Windows on x86 and 4GB of RAM

A few months ago I decided to get a shiny new gaming system from Dell. I eventually decided to go with the XPS 720 with pretty much all the bells and whistles I thought were reasonable. One of which was going with 4GB of RAM. After all, just about everyone agrees that more RAM leads to better performance. This machine also came with Windows Vista Home Premium, I'm the early adopter type so I saw no issue in this.


To my surprise, Windows only saw 3GB of RAM! Since I do a little hobby OS development, I immediately had an idea of what could cause this. I jumped to the conclusion that PAE was not properly enabled, and started sifting through different sites to find the proper way to enable PAE. Of course, if this were the solution, I wouldn't really have much to say here... It turns out that PAE is in fact enabled by default on Windows Vista if your system supports it, after all, you need to in order to make use of the no-execute bit on x86.

At this point, I should probably explain what PAE is and why it should make 4GB available without a problem. Basically, there are two ways to look at memory on an x86 system. There is "physical memory," which is your system memory from start to finish in order. Note, this includes memory-mapped devices. This is how the memory would look if you used an OS that does not use paging. Then there is "virtual memory." The idea here is that your physical memory is viewed as blocks ("pages") that can be mapped to any location you wish in your virtual memory space. For example, as the OS writer, I could ask the system to map the 4K of memory at physical address 0x11223000 to address 0x00000000. In this case, any reads and writes that programs do in the first 4K of memory will occur at the physical address associated with it. Virtual memory is also what allows modern OSes to protect one application from another. It does this by switching the virtual memory layout during task switch so that each process has a unique view of what memory looks like.

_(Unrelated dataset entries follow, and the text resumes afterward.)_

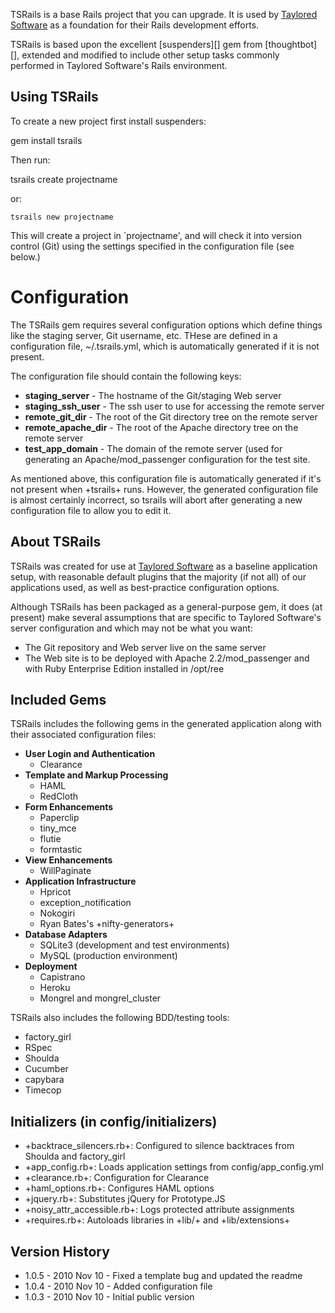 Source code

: TSRails is a base Rails project that you can upgrade. It is used by
[Taylored Software][] as a foundation for their Rails development
efforts.

TSRails is based upon the excellent [suspenders][] gem from [thoughtbot][],
extended and modified to include other setup tasks commonly performed in
Taylored Software's Rails environment.

Using TSRails
-------------

To create a new project first install suspenders:

  gem install tsrails

Then run:

  tsrails create projectname

or:

	tsrails new projectname

This will create a project in `projectname', and will check it into version
control (Git) using the settings specified in the configuration file (see
below.)

Configuration
=============

The TSRails gem requires several configuration options which define things
like the staging server, Git username, etc. THese are defined in a
configuration file, ~/.tsrails.yml, which is automatically generated if it
is not present.

The configuration file should contain the following keys:

- **staging_server** - The hostname of the Git/staging Web server
- **staging_ssh_user** - The ssh user to use for accessing the remote server
- **remote_git_dir** - The root of the Git directory tree on the remote server
- **remote_apache_dir** - The root of the Apache directory tree on the remote
  server
- **test_app_domain** - The domain of the remote server (used for generating
  an Apache/mod_passenger configuration for the test site.

As mentioned above, this configuration file is automatically generated if
it's not present when +tsrails+ runs. However, the generated configuration
file is almost certainly incorrect, so tsrails will abort after generating
a new configuration file to allow you to edit it.

About TSRails
-------------

TSRails was created for use at [Taylored Software][] as a baseline application
setup, with reasonable default plugins that the majority (if not all) of our
applications used, as well as best-practice configuration options.

Although TSRails has been packaged as a general-purpose gem, it does (at
present) make several assumptions that are specific to Taylored Software's
server configuration and which may not be what you want:

- The Git repository and Web server live on the same server
- The Web site is to be deployed with Apache 2.2/mod_passenger and
  with Ruby Enterprise Edition installed in /opt/ree

Included Gems
-------------

TSRails includes the following gems in the generated application along with
their associated configuration files:

- **User Login and Authentication**
	- Clearance
- **Template and Markup Processing**
	- HAML
	- RedCloth
- **Form Enhancements**
	- Paperclip
	- tiny_mce
	- flutie
	- formtastic
- **View Enhancements**
	- WillPaginate
- **Application Infrastructure**
	- Hpricot
	- exception_notification
	- Nokogiri
	- Ryan Bates's +nifty-generators+
- **Database Adapters**
	- SQLite3 (development and test environments)
	- MySQL (production environment)
- **Deployment**
	- Capistrano
	- Heroku
	- Mongrel and mongrel_cluster

TSRails also includes the following BDD/testing tools:

- factory_girl
- RSpec
- Shoulda
- Cucumber
- capybara
- Timecop

Initializers (in config/initializers)
-------------------------------------

- +backtrace_silencers.rb+: Configured to silence backtraces from Shoulda and
  factory_girl
- +app_config.rb+: Loads application settings from config/app_config.yml
- +clearance.rb+: Configuration for Clearance
- +haml_options.rb+: Configures HAML options
- +jquery.rb+: Substitutes jQuery for Prototype.JS
- +noisy_attr_accessible.rb+: Logs protected attribute assignments
- +requires.rb+: Autoloads libraries in +lib/+ and +lib/extensions+

Version History
---------------

- 1.0.5 - 2010 Nov 10 - Fixed a template bug and updated the readme
- 1.0.4 - 2010 Nov 10 - Added configuration file
- 1.0.3 - 2010 Nov 10 - Initial public version

[Taylored Software]: http://www.taylored-software.com
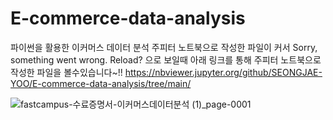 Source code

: # E-commerce-data-analysis
파이썬을 활용한 이커머스 데이터 분석
주피터 노트북으로 작성한 파일이 커서 Sorry, something went wrong. Reload? 으로 보일때 아래 링크를 통해 주피터 노트북으로 작성한 파일을 볼수있습니다~!! 
https://nbviewer.jupyter.org/github/SEONGJAE-YOO/E-commerce-data-analysis/tree/main/

![fastcampus-수료증명서-이커머스데이터분석 (1)_page-0001](https://user-images.githubusercontent.com/54341259/148300097-3e18ebcb-d5ec-4cd5-8ae1-d78592f31273.jpg)
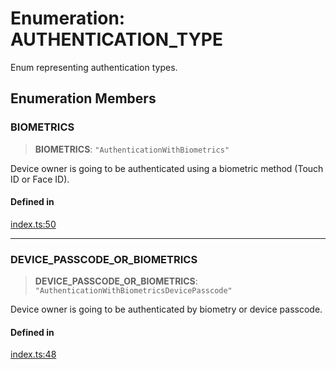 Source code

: # Enumeration: AUTHENTICATION\_TYPE

Enum representing authentication types.

## Enumeration Members

### BIOMETRICS

> **BIOMETRICS**: `"AuthenticationWithBiometrics"`

Device owner is going to be authenticated using a biometric method (Touch ID or Face ID).

#### Defined in

[index.ts:50](https://github.com/oblador/react-native-keychain/blob/4b13041ddd9b9f04560f91e6ce20080796c9fffb/src/index.ts#L50)

***

### DEVICE\_PASSCODE\_OR\_BIOMETRICS

> **DEVICE\_PASSCODE\_OR\_BIOMETRICS**: `"AuthenticationWithBiometricsDevicePasscode"`

Device owner is going to be authenticated by biometry or device passcode.

#### Defined in

[index.ts:48](https://github.com/oblador/react-native-keychain/blob/4b13041ddd9b9f04560f91e6ce20080796c9fffb/src/index.ts#L48)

The problem is that memory-mapped devices occupy physical address space as well, so if you have a 512MB video card, then that's half a gig of that 4GB physical memory space which can't be RAM. Here's where PAE comes in. Before PAE, your physical memory was limited to 4GB and your virtual memory was limited to 4GB (per process). PAE changes this to be 64GB (36-bits) of physical address while keeping the 4GB of virtual addresses. Sure, no single process can use more than 4GB at a time, but all the RAM could be put to use. There is one catch though, your memory-mapped devices must still be below the 4GB mark because they use 32-bit addressing when doing DMA. So the natural solution is to relocate the RAM that is displaced by devices to above the 4GB mark. Most modern motherboards support this.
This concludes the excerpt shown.